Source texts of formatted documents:
╔══

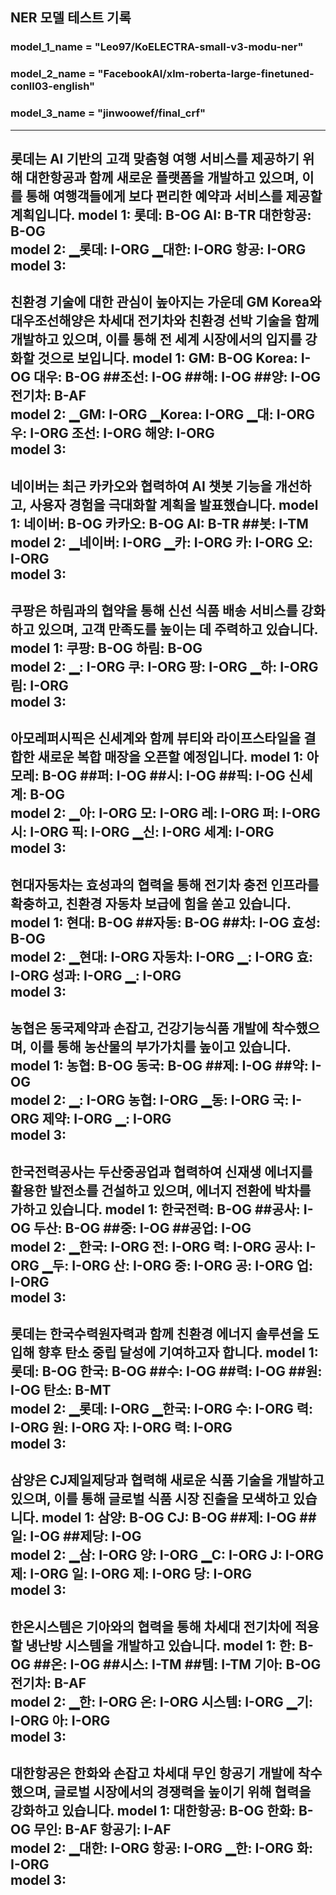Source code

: 
NER 모델 테스트 기록
---
### model_1_name = "Leo97/KoELECTRA-small-v3-modu-ner"

### model_2_name  = "FacebookAI/xlm-roberta-large-finetuned-conll03-english"

### model_3_name  = "jinwoowef/final_crf"

-----------------------------------
롯데는 AI 기반의 고객 맞춤형 여행 서비스를 제공하기 위해 대한항공과 함께 새로운 플랫폼을 개발하고 있으며, 이를 통해 여행객들에게 보다 편리한 예약과 서비스를 제공할 계획입니다.
model 1: 롯데: B-OG  AI: B-TR  대한항공: B-OG  
model 2: ▁롯데: I-ORG  ▁대한: I-ORG  항공: I-ORG  
model 3: 
-----------------------------------
친환경 기술에 대한 관심이 높아지는 가운데 GM Korea와 대우조선해양은 차세대 전기차와 친환경 선박 기술을 함께 개발하고 있으며, 이를 통해 전 세계 시장에서의 입지를 강화할 것으로 보입니다.
model 1: GM: B-OG  Korea: I-OG  대우: B-OG  ##조선: I-OG  ##해: I-OG  ##양: I-OG  전기차: B-AF  
model 2: ▁GM: I-ORG  ▁Korea: I-ORG  ▁대: I-ORG  우: I-ORG  조선: I-ORG  해양: I-ORG  
model 3: 
-----------------------------------
네이버는 최근 카카오와 협력하여 AI 챗봇 기능을 개선하고, 사용자 경험을 극대화할 계획을 발표했습니다.
model 1: 네이버: B-OG  카카오: B-OG  AI: B-TR  ##봇: I-TM  
model 2: ▁네이버: I-ORG  ▁카: I-ORG  카: I-ORG  오: I-ORG  
model 3: 
-----------------------------------
쿠팡은 하림과의 협약을 통해 신선 식품 배송 서비스를 강화하고 있으며, 고객 만족도를 높이는 데 주력하고 있습니다.
model 1: 쿠팡: B-OG  하림: B-OG  
model 2: ▁: I-ORG  쿠: I-ORG  팡: I-ORG  ▁하: I-ORG  림: I-ORG  
model 3: 
-----------------------------------
아모레퍼시픽은 신세계와 함께 뷰티와 라이프스타일을 결합한 새로운 복합 매장을 오픈할 예정입니다.
model 1: 아모레: B-OG  ##퍼: I-OG  ##시: I-OG  ##픽: I-OG  신세계: B-OG  
model 2: ▁아: I-ORG  모: I-ORG  레: I-ORG  퍼: I-ORG  시: I-ORG  픽: I-ORG  ▁신: I-ORG  세계: I-ORG  
model 3: 
-----------------------------------
현대자동차는 효성과의 협력을 통해 전기차 충전 인프라를 확충하고, 친환경 자동차 보급에 힘을 쏟고 있습니다.
model 1: 현대: B-OG  ##자동: B-OG  ##차: I-OG  효성: B-OG  
model 2: ▁현대: I-ORG  자동차: I-ORG  ▁: I-ORG  효: I-ORG  성과: I-ORG  ▁: I-ORG  
model 3: 
-----------------------------------
농협은 동국제약과 손잡고, 건강기능식품 개발에 착수했으며, 이를 통해 농산물의 부가가치를 높이고 있습니다.
model 1: 농협: B-OG  동국: B-OG  ##제: I-OG  ##약: I-OG  
model 2: ▁: I-ORG  농협: I-ORG  ▁동: I-ORG  국: I-ORG  제약: I-ORG  ▁: I-ORG  
model 3: 
-----------------------------------
한국전력공사는 두산중공업과 협력하여 신재생 에너지를 활용한 발전소를 건설하고 있으며, 에너지 전환에 박차를 가하고 있습니다.
model 1: 한국전력: B-OG  ##공사: I-OG  두산: B-OG  ##중: I-OG  ##공업: I-OG  
model 2: ▁한국: I-ORG  전: I-ORG  력: I-ORG  공사: I-ORG  ▁두: I-ORG  산: I-ORG  중: I-ORG  공: I-ORG  업: I-ORG  
model 3: 
-----------------------------------
롯데는 한국수력원자력과 함께 친환경 에너지 솔루션을 도입해 향후 탄소 중립 달성에 기여하고자 합니다.
model 1: 롯데: B-OG  한국: B-OG  ##수: I-OG  ##력: I-OG  ##원: I-OG  탄소: B-MT  
model 2: ▁롯데: I-ORG  ▁한국: I-ORG  수: I-ORG  력: I-ORG  원: I-ORG  자: I-ORG  력: I-ORG  
model 3: 
-----------------------------------
삼양은 CJ제일제당과 협력해 새로운 식품 기술을 개발하고 있으며, 이를 통해 글로벌 식품 시장 진출을 모색하고 있습니다.
model 1: 삼양: B-OG  CJ: B-OG  ##제: I-OG  ##일: I-OG  ##제당: I-OG  
model 2: ▁삼: I-ORG  양: I-ORG  ▁C: I-ORG  J: I-ORG  제: I-ORG  일: I-ORG  제: I-ORG  당: I-ORG  
model 3: 
-----------------------------------
한온시스템은 기아와의 협력을 통해 차세대 전기차에 적용할 냉난방 시스템을 개발하고 있습니다.
model 1: 한: B-OG  ##온: I-OG  ##시스: I-TM  ##템: I-TM  기아: B-OG  전기차: B-AF  
model 2: ▁한: I-ORG  온: I-ORG  시스템: I-ORG  ▁기: I-ORG  아: I-ORG  
model 3: 
-----------------------------------
대한항공은 한화와 손잡고 차세대 무인 항공기 개발에 착수했으며, 글로벌 시장에서의 경쟁력을 높이기 위해 협력을 강화하고 있습니다.
model 1: 대한항공: B-OG  한화: B-OG  무인: B-AF  항공기: I-AF  
model 2: ▁대한: I-ORG  항공: I-ORG  ▁한: I-ORG  화: I-ORG  
model 3: 
-----------------------------------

╚══

Filter the records above for the string "강화하고" and copy each matching line.

» Expected output
쿠팡은 하림과의 협약을 통해 신선 식품 배송 서비스를 강화하고 있으며, 고객 만족도를 높이는 데 주력하고 있습니다.
대한항공은 한화와 손잡고 차세대 무인 항공기 개발에 착수했으며, 글로벌 시장에서의 경쟁력을 높이기 위해 협력을 강화하고 있습니다.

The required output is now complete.